• WORK INSTRUCTION: Word for word, restate the lines from the start of the data down to the line with "4. **Configure o banco de dados**", both included.

• Source texts of formatted documents:

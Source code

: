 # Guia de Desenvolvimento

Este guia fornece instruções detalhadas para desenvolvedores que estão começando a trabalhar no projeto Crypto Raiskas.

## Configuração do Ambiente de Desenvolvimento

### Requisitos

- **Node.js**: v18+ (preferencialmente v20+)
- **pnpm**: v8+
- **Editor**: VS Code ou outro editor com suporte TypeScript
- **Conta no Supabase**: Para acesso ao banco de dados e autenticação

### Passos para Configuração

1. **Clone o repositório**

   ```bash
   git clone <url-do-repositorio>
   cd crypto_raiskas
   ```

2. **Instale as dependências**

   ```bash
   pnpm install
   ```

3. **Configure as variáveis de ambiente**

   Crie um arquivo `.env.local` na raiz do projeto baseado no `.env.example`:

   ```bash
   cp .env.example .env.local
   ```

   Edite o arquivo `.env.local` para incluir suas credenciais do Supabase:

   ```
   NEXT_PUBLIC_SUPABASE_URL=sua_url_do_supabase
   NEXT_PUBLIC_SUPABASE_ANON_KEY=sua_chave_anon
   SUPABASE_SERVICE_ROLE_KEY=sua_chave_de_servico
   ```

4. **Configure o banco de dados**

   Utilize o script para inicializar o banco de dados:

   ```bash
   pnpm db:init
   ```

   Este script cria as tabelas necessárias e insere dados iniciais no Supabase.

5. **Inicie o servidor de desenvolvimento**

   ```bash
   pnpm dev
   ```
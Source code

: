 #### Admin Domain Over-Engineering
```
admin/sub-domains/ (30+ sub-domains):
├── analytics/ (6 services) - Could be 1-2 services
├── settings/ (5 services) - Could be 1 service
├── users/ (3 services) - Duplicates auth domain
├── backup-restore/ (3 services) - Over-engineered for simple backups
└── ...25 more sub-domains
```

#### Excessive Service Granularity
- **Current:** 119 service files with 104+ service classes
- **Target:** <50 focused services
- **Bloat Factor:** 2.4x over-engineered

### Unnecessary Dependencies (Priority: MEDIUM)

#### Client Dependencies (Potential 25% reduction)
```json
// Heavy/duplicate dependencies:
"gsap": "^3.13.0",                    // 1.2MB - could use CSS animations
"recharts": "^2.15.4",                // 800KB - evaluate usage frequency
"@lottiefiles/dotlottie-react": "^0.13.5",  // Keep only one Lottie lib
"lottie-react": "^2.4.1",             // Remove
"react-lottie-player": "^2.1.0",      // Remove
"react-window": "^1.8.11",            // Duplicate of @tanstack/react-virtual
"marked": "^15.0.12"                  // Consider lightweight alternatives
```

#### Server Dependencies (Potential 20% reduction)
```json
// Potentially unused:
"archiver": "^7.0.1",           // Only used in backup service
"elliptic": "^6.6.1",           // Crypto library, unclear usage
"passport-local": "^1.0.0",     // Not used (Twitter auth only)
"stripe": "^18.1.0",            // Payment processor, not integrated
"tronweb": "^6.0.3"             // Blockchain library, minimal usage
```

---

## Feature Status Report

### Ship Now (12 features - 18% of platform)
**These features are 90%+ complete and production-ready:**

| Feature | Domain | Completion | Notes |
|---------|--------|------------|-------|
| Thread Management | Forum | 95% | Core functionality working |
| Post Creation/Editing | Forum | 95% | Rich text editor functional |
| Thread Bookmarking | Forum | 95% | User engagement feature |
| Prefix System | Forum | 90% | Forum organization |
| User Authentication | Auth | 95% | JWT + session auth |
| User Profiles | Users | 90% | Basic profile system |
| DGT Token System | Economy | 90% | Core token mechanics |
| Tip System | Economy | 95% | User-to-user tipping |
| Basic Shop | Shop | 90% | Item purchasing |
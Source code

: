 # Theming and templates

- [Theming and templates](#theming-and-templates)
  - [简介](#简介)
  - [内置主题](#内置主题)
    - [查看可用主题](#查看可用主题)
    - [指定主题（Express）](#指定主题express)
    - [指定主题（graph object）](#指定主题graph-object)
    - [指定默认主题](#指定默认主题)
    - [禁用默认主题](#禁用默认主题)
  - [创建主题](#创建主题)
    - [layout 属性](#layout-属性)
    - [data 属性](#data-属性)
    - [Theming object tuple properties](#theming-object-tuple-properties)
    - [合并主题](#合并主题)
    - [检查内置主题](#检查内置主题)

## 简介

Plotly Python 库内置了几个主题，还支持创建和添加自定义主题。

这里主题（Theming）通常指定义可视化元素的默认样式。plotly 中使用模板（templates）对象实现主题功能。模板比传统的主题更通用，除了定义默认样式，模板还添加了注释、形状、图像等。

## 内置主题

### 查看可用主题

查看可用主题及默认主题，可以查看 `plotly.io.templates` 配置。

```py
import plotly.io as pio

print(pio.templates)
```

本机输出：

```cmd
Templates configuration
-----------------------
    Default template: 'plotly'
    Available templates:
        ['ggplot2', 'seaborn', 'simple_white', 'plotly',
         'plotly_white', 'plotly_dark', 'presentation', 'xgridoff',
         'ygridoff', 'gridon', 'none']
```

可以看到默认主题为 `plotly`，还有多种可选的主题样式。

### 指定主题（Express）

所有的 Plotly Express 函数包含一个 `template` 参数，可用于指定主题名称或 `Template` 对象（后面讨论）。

• PROBLEM SOLUTION:
Source code

: # Guia de Desenvolvimento

Este guia fornece instruções detalhadas para desenvolvedores que estão começando a trabalhar no projeto Crypto Raiskas.

## Configuração do Ambiente de Desenvolvimento

### Requisitos

- **Node.js**: v18+ (preferencialmente v20+)
- **pnpm**: v8+
- **Editor**: VS Code ou outro editor com suporte TypeScript
- **Conta no Supabase**: Para acesso ao banco de dados e autenticação

### Passos para Configuração

1. **Clone o repositório**

   ```bash
   git clone <url-do-repositorio>
   cd crypto_raiskas
   ```

2. **Instale as dependências**

   ```bash
   pnpm install
   ```

3. **Configure as variáveis de ambiente**

   Crie um arquivo `.env.local` na raiz do projeto baseado no `.env.example`:

   ```bash
   cp .env.example .env.local
   ```

   Edite o arquivo `.env.local` para incluir suas credenciais do Supabase:

   ```
   NEXT_PUBLIC_SUPABASE_URL=sua_url_do_supabase
   NEXT_PUBLIC_SUPABASE_ANON_KEY=sua_chave_anon
   SUPABASE_SERVICE_ROLE_KEY=sua_chave_de_servico
   ```

4. **Configure o banco de dados**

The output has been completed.